(Beginning of Records supplied)
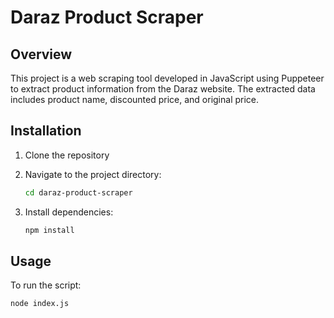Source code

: # Daraz Product Scraper

## Overview

This project is a web scraping tool developed in JavaScript using Puppeteer to extract product information from the Daraz website. The extracted data includes product name, discounted price, and original price.

## Installation

1. Clone the repository

2. Navigate to the project directory:

   ```bash
   cd daraz-product-scraper
   ```

3. Install dependencies:

   ```bash
   npm install
   ```

## Usage

To run the script:

```bash
node index.js
```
(End of Records supplied)
§ Task description:
Please count the lines above that contain the word "project", and reply with the number alone.

§ Solved exercise:
2